L’affermazione che oggi, nella bi-dimensione fisica/digitale sempre più interconnessa e interdipendente, si viva in un continuo presente fagocitato da se stesso potrebbe rappresentare un problema per un sociologo, forse per un filosofo ma certamente non per uno storico: perché il presente, il quotidiano, ogni atto e avvenimento, ogni pensiero e ogni idea, ogni causa e ogni effetto, mai come oggi hanno la possibilità di diventare memoria permanente, storia registrata momento per momento. Una manna per gli storici del futuro prossimo, che potranno osservare (avvalendosi di approcci innovativi alla Storia, per esempio attingendo alla teoria della complessità e alle neuroscienze)  la continua e incessante trasmutazione della storia, delle storie nella Storia.

Per questo trovo discutibile anche l’asserzione che:

una documentalità evanescente e liquida che renderà in futuro più impalpabile la ricostruzione dei movimenti preparatori e delle decisioni che hanno portato alla definizione di alcune scelte esecutive in campo culturale o politico.

Al contrario, i percorsi e le vie, anche tortuose e imprevedibili, che hanno portato a decisioni e scelte saranno sempre più ripercorribili con una sorta di reverse engineering storico, in grado di ricostruire il passato attraverso lo studio delle ramificazioni dell’albero delle scelte a partire dal germoglio del presente.

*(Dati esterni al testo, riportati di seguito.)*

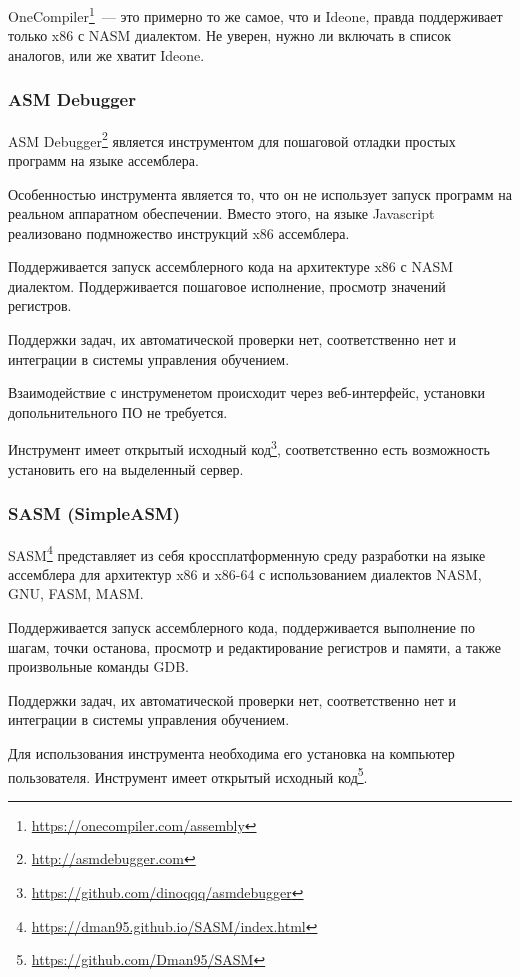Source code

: \documentclass[a4paper,article,14pt]{extarticle}
\begin{document}
OneCompiler\footnote{\url{https://onecompiler.com/assembly}}~--- это примерно то же самое, что и Ideone, правда поддерживает только x86 с NASM диалектом. Не уверен, нужно ли включать в список аналогов, или же хватит Ideone.

\subsubsection{ASM Debugger}

ASM Debugger\footnote{\url{http://asmdebugger.com}} является инструментом для пошаговой отладки простых программ на языке ассемблера.

Особенностью инструмента является то, что он не использует запуск программ на реальном аппаратном обеспечении. Вместо этого, на языке Javascript реализовано подмножество инструкций x86 ассемблера.

Поддерживается запуск ассемблерного кода на архитектуре x86 с NASM диалектом. Поддерживается пошаговое исполнение, просмотр значений регистров.

Поддержки задач, их автоматической проверки нет, соответственно нет и интеграции в системы управления обучением.

Взаимодействие с инструменетом происходит через веб-интерфейс, установки допольнительного ПО не требуется.

Инструмент имеет открытый исходный код\footnote{\url{https://github.com/dinoqqq/asmdebugger}}, соответственно есть возможность установить его на выделенный сервер.

\subsubsection{SASM (SimpleASM)}

SASM\footnote{\url{https://dman95.github.io/SASM/index.html}} представляет из себя кроссплатформенную среду разработки на языке ассемблера для архитектур x86 и x86-64 с использованием диалектов NASM, GNU, FASM, MASM.

Поддерживается запуск ассемблерного кода, поддерживается выполнение по шагам, точки останова, просмотр и редактирование регистров и памяти, а также произвольные команды GDB.

Поддержки задач, их автоматической проверки нет, соответственно нет и интеграции в системы управления обучением.

Для использования инструмента необходима его установка на компьютер пользователя. Инструмент имеет открытый исходный код\footnote{\url{https://github.com/Dman95/SASM}}.
\end{document}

Allo stesso modo non credo che il problema dell’attendibilità dei dati su internet sia di ostacolo a una ricerca storica, non più di quanto sia stato fino a oggi il reperimento stesso di fonti e materiali: individuare l’origine degli errori, ripercorrere la storia di un’informazione, verificare un fatto risulta se non facile almeno possibile sfruttando i collegamenti tra i nodi e gli strumenti a disposizione di quel grafo globale che è il Web.